Segment Start: PROVIDED RECORDS

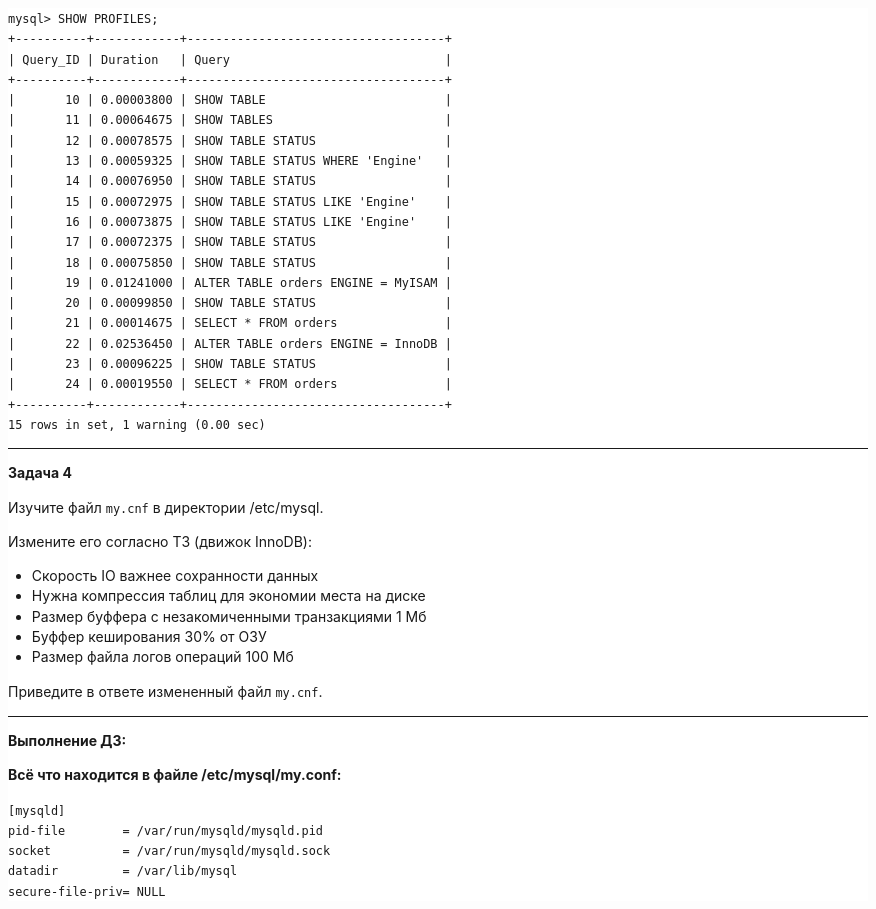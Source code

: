     mysql> SHOW PROFILES;
    +----------+------------+------------------------------------+
    | Query_ID | Duration   | Query                              |
    +----------+------------+------------------------------------+
    |       10 | 0.00003800 | SHOW TABLE                         |
    |       11 | 0.00064675 | SHOW TABLES                        |
    |       12 | 0.00078575 | SHOW TABLE STATUS                  |
    |       13 | 0.00059325 | SHOW TABLE STATUS WHERE 'Engine'   |
    |       14 | 0.00076950 | SHOW TABLE STATUS                  |
    |       15 | 0.00072975 | SHOW TABLE STATUS LIKE 'Engine'    |
    |       16 | 0.00073875 | SHOW TABLE STATUS LIKE 'Engine'    |
    |       17 | 0.00072375 | SHOW TABLE STATUS                  |
    |       18 | 0.00075850 | SHOW TABLE STATUS                  |
    |       19 | 0.01241000 | ALTER TABLE orders ENGINE = MyISAM |
    |       20 | 0.00099850 | SHOW TABLE STATUS                  |
    |       21 | 0.00014675 | SELECT * FROM orders               |
    |       22 | 0.02536450 | ALTER TABLE orders ENGINE = InnoDB |
    |       23 | 0.00096225 | SHOW TABLE STATUS                  |
    |       24 | 0.00019550 | SELECT * FROM orders               |
    +----------+------------+------------------------------------+
    15 rows in set, 1 warning (0.00 sec)

___
**Задача 4**

Изучите файл `my.cnf` в директории /etc/mysql.

Измените его согласно ТЗ (движок InnoDB):

- Скорость IO важнее сохранности данных
- Нужна компрессия таблиц для экономии места на диске
- Размер буффера с незакомиченными транзакциями 1 Мб
- Буффер кеширования 30% от ОЗУ
- Размер файла логов операций 100 Мб

Приведите в ответе измененный файл `my.cnf`.
___
**Выполнение ДЗ:**

**Всё что находится в файле /etc/mysql/my.conf:**

    [mysqld]
    pid-file        = /var/run/mysqld/mysqld.pid
    socket          = /var/run/mysqld/mysqld.sock
    datadir         = /var/lib/mysql
    secure-file-priv= NULL
    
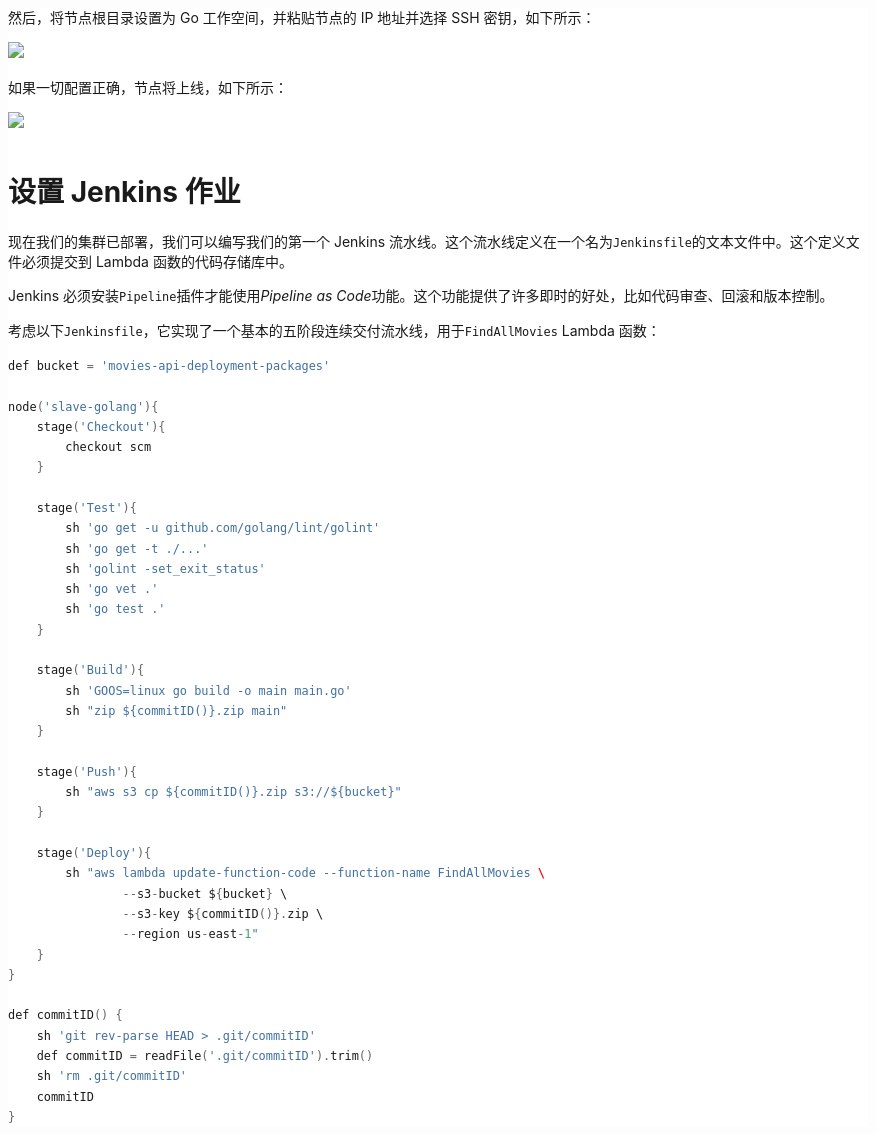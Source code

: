 然后，将节点根目录设置为 Go 工作空间，并粘贴节点的 IP 地址并选择 SSH 密钥，如下所示：

![](https://github.com/OpenDocCN/freelearn-golang-zh/raw/master/docs/hsn-svls-app-go/img/2b292f78-f740-42b5-94dd-d43be27c7f15.png)

如果一切配置正确，节点将上线，如下所示：

![](https://github.com/OpenDocCN/freelearn-golang-zh/raw/master/docs/hsn-svls-app-go/img/d1f68289-1dcd-4cd1-989b-581ab26cd843.png)

# 设置 Jenkins 作业

现在我们的集群已部署，我们可以编写我们的第一个 Jenkins 流水线。这个流水线定义在一个名为`Jenkinsfile`的文本文件中。这个定义文件必须提交到 Lambda 函数的代码存储库中。

Jenkins 必须安装`Pipeline`插件才能使用*Pipeline as Code*功能。这个功能提供了许多即时的好处，比如代码审查、回滚和版本控制。

考虑以下`Jenkinsfile`，它实现了一个基本的五阶段连续交付流水线，用于`FindAllMovies` Lambda 函数：

```go
def bucket = 'movies-api-deployment-packages'

node('slave-golang'){
    stage('Checkout'){
        checkout scm
    }

    stage('Test'){
        sh 'go get -u github.com/golang/lint/golint'
        sh 'go get -t ./...'
        sh 'golint -set_exit_status'
        sh 'go vet .'
        sh 'go test .'
    }

    stage('Build'){
        sh 'GOOS=linux go build -o main main.go'
        sh "zip ${commitID()}.zip main"
    }

    stage('Push'){
        sh "aws s3 cp ${commitID()}.zip s3://${bucket}"
    }

    stage('Deploy'){
        sh "aws lambda update-function-code --function-name FindAllMovies \
                --s3-bucket ${bucket} \
                --s3-key ${commitID()}.zip \
                --region us-east-1"
    }
}

def commitID() {
    sh 'git rev-parse HEAD > .git/commitID'
    def commitID = readFile('.git/commitID').trim()
    sh 'rm .git/commitID'
    commitID
}
```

Segment End: PROVIDED RECORDS

_THE PROBLEM_
From the entries above, extract every line where the word "commitID" appears.

_EXERCISE SOLUTION_
        sh "zip ${commitID()}.zip main"
        sh "aws s3 cp ${commitID()}.zip s3://${bucket}"
                --s3-key ${commitID()}.zip \
def commitID() {
    sh 'git rev-parse HEAD > .git/commitID'
    def commitID = readFile('.git/commitID').trim()
    sh 'rm .git/commitID'
    commitID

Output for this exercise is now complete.